For the Newspaper Men of the State of Oregon



Vol. 5
No. 6
Eugene, Oregon, August, 1922


HOW NEWSPAPERMEN ARE CUTTING DOWN THEIR CHANCES FOR SUCCESS

By ROBERT W. SAWYER

Publisher Bend Bulletin

[Mr. Sawyer delivered the following address at the annual convention of the Oregon Editorial Association.]


"STANDING out against the various assortment of weeks for this and that and other free publicity propaganda from which the originator expects a profit." That is rather a long-winded title for the subject assigned to me. I take it that our worthy president was, as usual, proceeding on high when he emitted that mouthful of words. With such an example before me I may be excused if I am verbose in what I have to say.

I know, however, that there is no verbosity in this statement, that the newspaper man who does not stand out against the kind of publicity referred to in this subject-title is making the biggest mistake of his life. He is doing an injury to his paper and to every other newspaper. He is being made an easy mark. He is cut ting his chances of profit and success. He is helping to put and keep the newspaper business on a low plane.

This publicity is pro-bonehead publicity, and the man who uses it is the prize bonehead of the profession.

What has a newspaper to sell?

The answer is so old and so well known that I might expect you to throw your chairs at me for asking for it again. And yet the program committee thinks you need the information thrown at you or it would not have given me this subject.

We have to sell circulation and white space, circulation and white space; these two and nothing more. On our success in selling these two commodities depends the success of our newspapers. When we begin to give these commodities away we lessen our chances of success, or make such success as we may enjoy not so great as it ought to be.

My subject has wholly to do with white space. I do not touch on circulation except to point out in passing that the quality of the news furnished your readers may influence circulation for better or for worse. You must be careful, therefore, to give them news only, not propaganda with a slight coating of news. And that is one very good reason why we should stand out against free publicity propaganda.

The biggest aspect of the question, however, is in its relation to the white space which we have for sale. What are we to use this white space for? For news and for advertising. Our news columns are not for sale, so that the revenue from the sale of white space will come from the advertising we carry.

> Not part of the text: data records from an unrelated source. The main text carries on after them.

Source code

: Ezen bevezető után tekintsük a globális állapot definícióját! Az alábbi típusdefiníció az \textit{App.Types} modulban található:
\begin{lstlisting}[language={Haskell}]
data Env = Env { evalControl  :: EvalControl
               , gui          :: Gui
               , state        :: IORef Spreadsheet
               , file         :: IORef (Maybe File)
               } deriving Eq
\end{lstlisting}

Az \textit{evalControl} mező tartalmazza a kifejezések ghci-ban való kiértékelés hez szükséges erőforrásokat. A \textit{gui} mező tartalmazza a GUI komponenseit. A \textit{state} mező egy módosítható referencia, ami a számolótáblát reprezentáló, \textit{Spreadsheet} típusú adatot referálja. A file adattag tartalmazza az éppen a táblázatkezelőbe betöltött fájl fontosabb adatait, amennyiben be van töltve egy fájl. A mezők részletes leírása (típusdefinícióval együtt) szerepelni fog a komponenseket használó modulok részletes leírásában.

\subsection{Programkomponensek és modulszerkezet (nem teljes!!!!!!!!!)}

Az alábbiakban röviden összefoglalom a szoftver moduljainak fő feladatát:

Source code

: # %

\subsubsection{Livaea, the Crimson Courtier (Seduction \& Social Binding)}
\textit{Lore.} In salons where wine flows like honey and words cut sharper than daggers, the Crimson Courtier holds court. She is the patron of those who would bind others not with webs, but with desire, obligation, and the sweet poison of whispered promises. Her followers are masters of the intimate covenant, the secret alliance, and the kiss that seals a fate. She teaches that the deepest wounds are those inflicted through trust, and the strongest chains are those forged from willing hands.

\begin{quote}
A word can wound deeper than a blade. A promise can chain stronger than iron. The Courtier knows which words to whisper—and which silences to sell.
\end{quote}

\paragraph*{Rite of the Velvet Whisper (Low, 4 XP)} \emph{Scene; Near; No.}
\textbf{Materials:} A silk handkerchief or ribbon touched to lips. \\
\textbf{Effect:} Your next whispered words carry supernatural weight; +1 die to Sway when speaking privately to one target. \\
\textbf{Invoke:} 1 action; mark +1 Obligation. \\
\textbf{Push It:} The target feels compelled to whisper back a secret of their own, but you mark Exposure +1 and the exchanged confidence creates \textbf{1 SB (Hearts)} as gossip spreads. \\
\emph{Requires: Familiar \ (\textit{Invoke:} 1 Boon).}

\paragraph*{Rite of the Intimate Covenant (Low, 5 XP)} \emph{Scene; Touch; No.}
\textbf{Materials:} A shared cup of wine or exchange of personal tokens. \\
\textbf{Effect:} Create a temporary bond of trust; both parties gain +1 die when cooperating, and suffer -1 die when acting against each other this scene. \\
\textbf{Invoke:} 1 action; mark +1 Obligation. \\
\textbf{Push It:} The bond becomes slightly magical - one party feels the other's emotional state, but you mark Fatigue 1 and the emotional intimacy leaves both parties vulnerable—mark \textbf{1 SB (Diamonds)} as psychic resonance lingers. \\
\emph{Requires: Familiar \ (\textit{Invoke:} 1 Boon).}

Now every day we go hunting for news and for advertising. And every day advertising disguised as news comes hunting us. Altogether too many of us are caught by it. It is the free publicity propaganda of my topic. It is a sad commentary on our newspaper and business intelligence that anyone should feel it necessary or anything but a waste of time to suggest talking about standing out against it. Already we should have stood out against it to such a degree that it was no longer offered to us.

This stuff is not advertising for which payment is to be made, although a checking copy is usually requested. Is it news? It is offered as news and it is asserted that our “readers will undoubtedly be interested in it.” To this question the answer depends on our definition of news. If the definition of anyone here is one that permits the running of this “publicity propaganda” as news, then I am not talking to him except to say that he is crazy and needs to revise his definition.

Many definitions of news have been attempted. For the present purpose the best I have seen is as follows:

“If the paper wants it worse than the person handing it in, it’s news.”

“If the person handing it in wants it published worse than the newspaper, it’s advertising.”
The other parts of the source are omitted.